_EXERCISE DATA:_
————

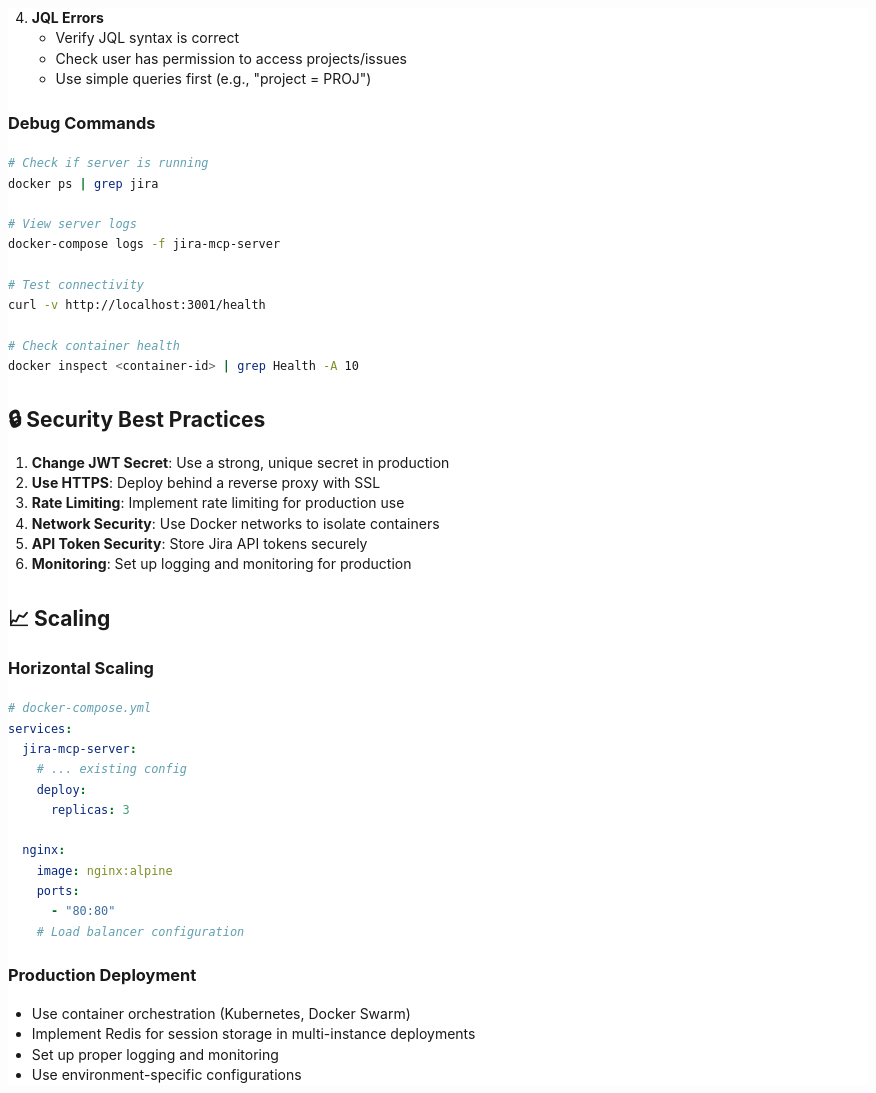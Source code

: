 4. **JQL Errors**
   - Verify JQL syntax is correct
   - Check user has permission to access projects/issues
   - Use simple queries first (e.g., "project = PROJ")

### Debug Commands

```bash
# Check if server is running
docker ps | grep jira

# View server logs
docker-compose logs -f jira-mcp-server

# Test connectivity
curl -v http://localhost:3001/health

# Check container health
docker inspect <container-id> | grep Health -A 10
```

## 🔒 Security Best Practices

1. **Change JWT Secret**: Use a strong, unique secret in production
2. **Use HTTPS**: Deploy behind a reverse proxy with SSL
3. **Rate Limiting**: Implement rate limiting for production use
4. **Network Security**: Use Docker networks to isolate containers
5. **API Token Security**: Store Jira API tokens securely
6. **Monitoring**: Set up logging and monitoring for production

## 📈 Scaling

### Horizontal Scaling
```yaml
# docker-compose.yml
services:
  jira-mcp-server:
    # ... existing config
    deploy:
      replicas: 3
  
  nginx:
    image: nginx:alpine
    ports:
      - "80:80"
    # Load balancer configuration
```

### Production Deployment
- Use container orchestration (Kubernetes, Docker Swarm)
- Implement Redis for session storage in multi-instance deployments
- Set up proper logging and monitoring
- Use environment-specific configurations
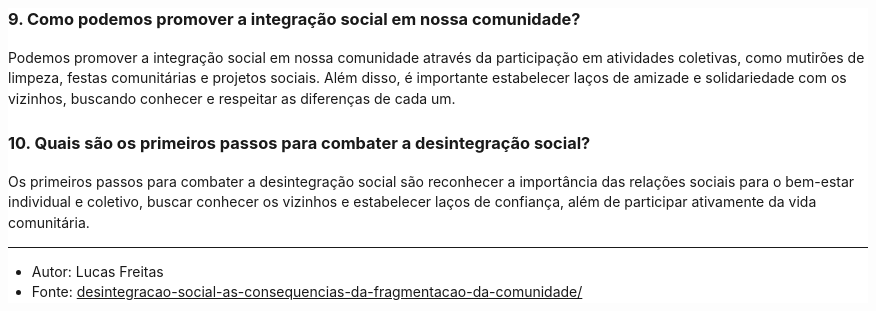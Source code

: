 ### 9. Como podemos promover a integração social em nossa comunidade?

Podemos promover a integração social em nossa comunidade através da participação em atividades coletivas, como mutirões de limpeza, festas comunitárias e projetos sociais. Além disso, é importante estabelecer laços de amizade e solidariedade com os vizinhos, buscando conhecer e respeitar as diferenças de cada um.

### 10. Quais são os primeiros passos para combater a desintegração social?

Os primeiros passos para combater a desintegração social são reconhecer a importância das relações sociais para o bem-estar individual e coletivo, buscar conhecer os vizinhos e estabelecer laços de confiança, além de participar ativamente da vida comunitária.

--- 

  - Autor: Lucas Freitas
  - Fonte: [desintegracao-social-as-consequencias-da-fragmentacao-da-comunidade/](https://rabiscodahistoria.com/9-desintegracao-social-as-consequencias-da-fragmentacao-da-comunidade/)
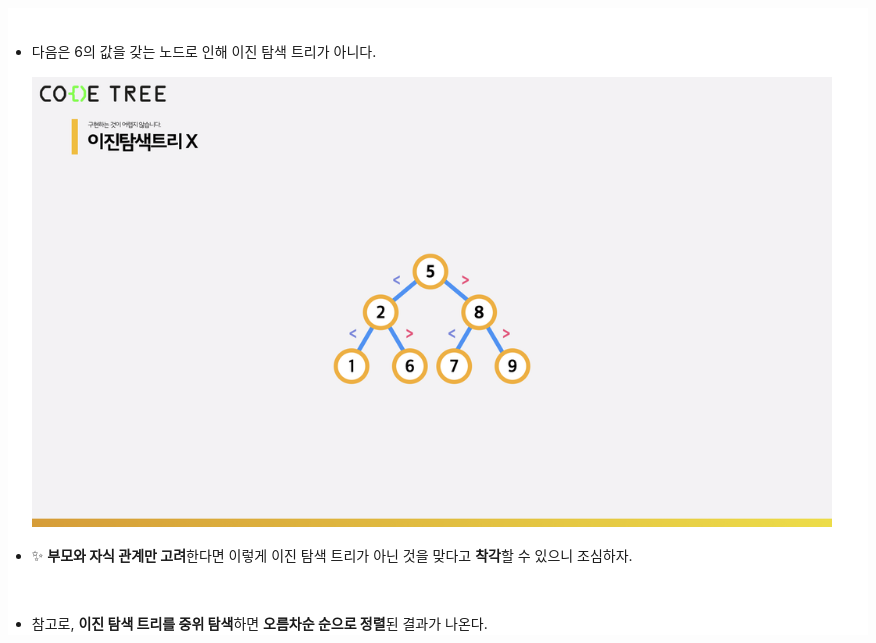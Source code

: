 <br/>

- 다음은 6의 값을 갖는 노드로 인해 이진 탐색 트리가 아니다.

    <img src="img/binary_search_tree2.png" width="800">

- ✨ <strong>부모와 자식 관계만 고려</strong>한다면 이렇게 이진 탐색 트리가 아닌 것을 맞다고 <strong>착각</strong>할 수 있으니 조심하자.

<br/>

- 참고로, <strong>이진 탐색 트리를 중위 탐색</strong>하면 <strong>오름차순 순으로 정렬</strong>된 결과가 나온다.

————

_TASK:_
Within the material above, find the part that opens with the line containing "### Production Deployment" and closes with the line containing "em nossa comunidade?", and reproduce it exactly without the pictures.

_OUTPUT OF THE EXERCISE:_
### Production Deployment
- Use container orchestration (Kubernetes, Docker Swarm)
- Implement Redis for session storage in multi-instance deployments
- Set up proper logging and monitoring
- Use environment-specific configurations
Source code

: ### 9. Como podemos promover a integração social em nossa comunidade?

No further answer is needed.